→ **ASSIGNMENT**
Reproduce all the entries precisely.

→ **RECORDS SHOWN**
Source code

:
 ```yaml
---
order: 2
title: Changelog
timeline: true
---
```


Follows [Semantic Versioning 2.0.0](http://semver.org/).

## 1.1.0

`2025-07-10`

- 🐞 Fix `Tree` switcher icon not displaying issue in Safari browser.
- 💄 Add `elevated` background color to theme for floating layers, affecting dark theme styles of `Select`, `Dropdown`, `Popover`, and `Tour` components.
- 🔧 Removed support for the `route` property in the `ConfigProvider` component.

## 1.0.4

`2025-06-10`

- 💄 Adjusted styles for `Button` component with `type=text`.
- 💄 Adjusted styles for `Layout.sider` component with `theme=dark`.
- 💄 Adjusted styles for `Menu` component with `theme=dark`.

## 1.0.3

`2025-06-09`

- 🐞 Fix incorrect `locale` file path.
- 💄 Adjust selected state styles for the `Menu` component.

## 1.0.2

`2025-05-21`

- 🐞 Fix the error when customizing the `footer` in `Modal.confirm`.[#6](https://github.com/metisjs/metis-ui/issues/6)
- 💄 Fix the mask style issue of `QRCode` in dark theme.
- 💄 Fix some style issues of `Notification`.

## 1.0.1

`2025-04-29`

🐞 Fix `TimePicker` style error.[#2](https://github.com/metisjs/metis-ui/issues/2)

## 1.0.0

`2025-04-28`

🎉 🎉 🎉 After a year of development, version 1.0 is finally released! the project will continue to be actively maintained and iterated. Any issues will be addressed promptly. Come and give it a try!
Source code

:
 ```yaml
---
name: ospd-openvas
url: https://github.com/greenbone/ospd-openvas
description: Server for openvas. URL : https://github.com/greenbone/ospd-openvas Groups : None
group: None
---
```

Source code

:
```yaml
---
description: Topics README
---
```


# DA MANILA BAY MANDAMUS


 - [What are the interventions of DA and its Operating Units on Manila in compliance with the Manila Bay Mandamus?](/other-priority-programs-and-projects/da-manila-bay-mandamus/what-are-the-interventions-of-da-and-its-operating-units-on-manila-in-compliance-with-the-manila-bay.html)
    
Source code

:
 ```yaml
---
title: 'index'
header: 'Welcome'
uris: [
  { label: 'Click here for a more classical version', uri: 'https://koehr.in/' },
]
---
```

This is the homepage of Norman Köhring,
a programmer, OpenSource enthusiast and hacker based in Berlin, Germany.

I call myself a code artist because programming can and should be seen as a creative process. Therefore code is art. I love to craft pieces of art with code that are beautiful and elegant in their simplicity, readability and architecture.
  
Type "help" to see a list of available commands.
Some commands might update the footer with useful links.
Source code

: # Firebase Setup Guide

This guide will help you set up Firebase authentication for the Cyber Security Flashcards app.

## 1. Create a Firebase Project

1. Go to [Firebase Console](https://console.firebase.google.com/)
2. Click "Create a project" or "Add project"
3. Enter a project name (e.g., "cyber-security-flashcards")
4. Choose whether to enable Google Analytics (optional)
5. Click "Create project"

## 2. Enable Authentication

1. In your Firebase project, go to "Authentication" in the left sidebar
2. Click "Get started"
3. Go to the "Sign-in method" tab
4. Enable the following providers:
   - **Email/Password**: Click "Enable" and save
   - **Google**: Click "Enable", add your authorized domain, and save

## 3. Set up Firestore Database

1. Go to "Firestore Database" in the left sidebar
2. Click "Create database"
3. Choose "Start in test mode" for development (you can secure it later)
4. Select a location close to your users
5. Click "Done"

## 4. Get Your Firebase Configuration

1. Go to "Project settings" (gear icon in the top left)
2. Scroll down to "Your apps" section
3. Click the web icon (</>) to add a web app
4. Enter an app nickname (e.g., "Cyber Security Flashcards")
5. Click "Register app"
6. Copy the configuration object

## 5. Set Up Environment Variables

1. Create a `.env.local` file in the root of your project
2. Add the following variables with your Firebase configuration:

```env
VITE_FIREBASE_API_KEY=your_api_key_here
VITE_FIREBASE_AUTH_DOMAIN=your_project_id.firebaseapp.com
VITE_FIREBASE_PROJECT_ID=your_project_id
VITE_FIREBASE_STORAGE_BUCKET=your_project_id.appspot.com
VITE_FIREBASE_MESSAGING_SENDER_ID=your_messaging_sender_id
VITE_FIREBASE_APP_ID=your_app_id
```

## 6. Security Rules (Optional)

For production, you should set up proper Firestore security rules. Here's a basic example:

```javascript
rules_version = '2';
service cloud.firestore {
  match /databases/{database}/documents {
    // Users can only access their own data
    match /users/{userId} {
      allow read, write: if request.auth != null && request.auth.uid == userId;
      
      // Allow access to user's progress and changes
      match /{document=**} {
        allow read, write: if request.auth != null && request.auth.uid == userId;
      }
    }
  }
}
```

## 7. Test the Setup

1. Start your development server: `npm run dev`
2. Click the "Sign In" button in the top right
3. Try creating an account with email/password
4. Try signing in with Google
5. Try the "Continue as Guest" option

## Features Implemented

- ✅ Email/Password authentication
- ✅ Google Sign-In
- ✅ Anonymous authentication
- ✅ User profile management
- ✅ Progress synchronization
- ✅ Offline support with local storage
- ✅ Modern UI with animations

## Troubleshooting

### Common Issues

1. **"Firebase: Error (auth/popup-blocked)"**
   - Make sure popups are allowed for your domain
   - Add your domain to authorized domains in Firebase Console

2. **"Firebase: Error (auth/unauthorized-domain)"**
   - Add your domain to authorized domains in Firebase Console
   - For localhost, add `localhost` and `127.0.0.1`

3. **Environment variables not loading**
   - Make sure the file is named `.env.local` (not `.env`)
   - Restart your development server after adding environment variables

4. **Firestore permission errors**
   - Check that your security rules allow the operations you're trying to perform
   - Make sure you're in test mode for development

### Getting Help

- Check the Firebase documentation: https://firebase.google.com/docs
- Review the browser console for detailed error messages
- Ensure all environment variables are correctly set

→ **SOLUTION**
Source code

:
 ```yaml
---
order: 2
title: Changelog
timeline: true
---
```


Follows [Semantic Versioning 2.0.0](http://semver.org/).

## 1.1.0

`2025-07-10`

- 🐞 Fix `Tree` switcher icon not displaying issue in Safari browser.
- 💄 Add `elevated` background color to theme for floating layers, affecting dark theme styles of `Select`, `Dropdown`, `Popover`, and `Tour` components.
- 🔧 Removed support for the `route` property in the `ConfigProvider` component.

## 1.0.4

`2025-06-10`

- 💄 Adjusted styles for `Button` component with `type=text`.
- 💄 Adjusted styles for `Layout.sider` component with `theme=dark`.
- 💄 Adjusted styles for `Menu` component with `theme=dark`.

## 1.0.3

`2025-06-09`

- 🐞 Fix incorrect `locale` file path.
- 💄 Adjust selected state styles for the `Menu` component.

## 1.0.2

`2025-05-21`

- 🐞 Fix the error when customizing the `footer` in `Modal.confirm`.[#6](https://github.com/metisjs/metis-ui/issues/6)
- 💄 Fix the mask style issue of `QRCode` in dark theme.
- 💄 Fix some style issues of `Notification`.

## 1.0.1

`2025-04-29`

🐞 Fix `TimePicker` style error.[#2](https://github.com/metisjs/metis-ui/issues/2)

## 1.0.0

`2025-04-28`

🎉 🎉 🎉 After a year of development, version 1.0 is finally released! the project will continue to be actively maintained and iterated. Any issues will be addressed promptly. Come and give it a try!
Source code

:
 ```yaml
---
name: ospd-openvas
url: https://github.com/greenbone/ospd-openvas
description: Server for openvas. URL : https://github.com/greenbone/ospd-openvas Groups : None
group: None
---
```

Source code

:
```yaml
---
description: Topics README
---
```


# DA MANILA BAY MANDAMUS


 - [What are the interventions of DA and its Operating Units on Manila in compliance with the Manila Bay Mandamus?](/other-priority-programs-and-projects/da-manila-bay-mandamus/what-are-the-interventions-of-da-and-its-operating-units-on-manila-in-compliance-with-the-manila-bay.html)
    
Source code

:
 ```yaml
---
title: 'index'
header: 'Welcome'
uris: [
  { label: 'Click here for a more classical version', uri: 'https://koehr.in/' },
]
---
```

This is the homepage of Norman Köhring,
a programmer, OpenSource enthusiast and hacker based in Berlin, Germany.

I call myself a code artist because programming can and should be seen as a creative process. Therefore code is art. I love to craft pieces of art with code that are beautiful and elegant in their simplicity, readability and architecture.
  
Type "help" to see a list of available commands.
Some commands might update the footer with useful links.
Source code

: # Firebase Setup Guide

This guide will help you set up Firebase authentication for the Cyber Security Flashcards app.

## 1. Create a Firebase Project

1. Go to [Firebase Console](https://console.firebase.google.com/)
2. Click "Create a project" or "Add project"
3. Enter a project name (e.g., "cyber-security-flashcards")
4. Choose whether to enable Google Analytics (optional)
5. Click "Create project"

## 2. Enable Authentication

1. In your Firebase project, go to "Authentication" in the left sidebar
2. Click "Get started"
3. Go to the "Sign-in method" tab
4. Enable the following providers:
   - **Email/Password**: Click "Enable" and save
   - **Google**: Click "Enable", add your authorized domain, and save

## 3. Set up Firestore Database

1. Go to "Firestore Database" in the left sidebar
2. Click "Create database"
3. Choose "Start in test mode" for development (you can secure it later)
4. Select a location close to your users
5. Click "Done"

## 4. Get Your Firebase Configuration

1. Go to "Project settings" (gear icon in the top left)
2. Scroll down to "Your apps" section
3. Click the web icon (</>) to add a web app
4. Enter an app nickname (e.g., "Cyber Security Flashcards")
5. Click "Register app"
6. Copy the configuration object

## 5. Set Up Environment Variables

1. Create a `.env.local` file in the root of your project
2. Add the following variables with your Firebase configuration:

```env
VITE_FIREBASE_API_KEY=your_api_key_here
VITE_FIREBASE_AUTH_DOMAIN=your_project_id.firebaseapp.com
VITE_FIREBASE_PROJECT_ID=your_project_id
VITE_FIREBASE_STORAGE_BUCKET=your_project_id.appspot.com
VITE_FIREBASE_MESSAGING_SENDER_ID=your_messaging_sender_id
VITE_FIREBASE_APP_ID=your_app_id
```

## 6. Security Rules (Optional)

For production, you should set up proper Firestore security rules. Here's a basic example:

```javascript
rules_version = '2';
service cloud.firestore {
  match /databases/{database}/documents {
    // Users can only access their own data
    match /users/{userId} {
      allow read, write: if request.auth != null && request.auth.uid == userId;
      
      // Allow access to user's progress and changes
      match /{document=**} {
        allow read, write: if request.auth != null && request.auth.uid == userId;
      }
    }
  }
}
```

## 7. Test the Setup

1. Start your development server: `npm run dev`
2. Click the "Sign In" button in the top right
3. Try creating an account with email/password
4. Try signing in with Google
5. Try the "Continue as Guest" option

## Features Implemented

- ✅ Email/Password authentication
- ✅ Google Sign-In
- ✅ Anonymous authentication
- ✅ User profile management
- ✅ Progress synchronization
- ✅ Offline support with local storage
- ✅ Modern UI with animations

## Troubleshooting

### Common Issues

1. **"Firebase: Error (auth/popup-blocked)"**
   - Make sure popups are allowed for your domain
   - Add your domain to authorized domains in Firebase Console

2. **"Firebase: Error (auth/unauthorized-domain)"**
   - Add your domain to authorized domains in Firebase Console
   - For localhost, add `localhost` and `127.0.0.1`

3. **Environment variables not loading**
   - Make sure the file is named `.env.local` (not `.env`)
   - Restart your development server after adding environment variables

4. **Firestore permission errors**
   - Check that your security rules allow the operations you're trying to perform
   - Make sure you're in test mode for development

### Getting Help

- Check the Firebase documentation: https://firebase.google.com/docs
- Review the browser console for detailed error messages
- Ensure all environment variables are correctly set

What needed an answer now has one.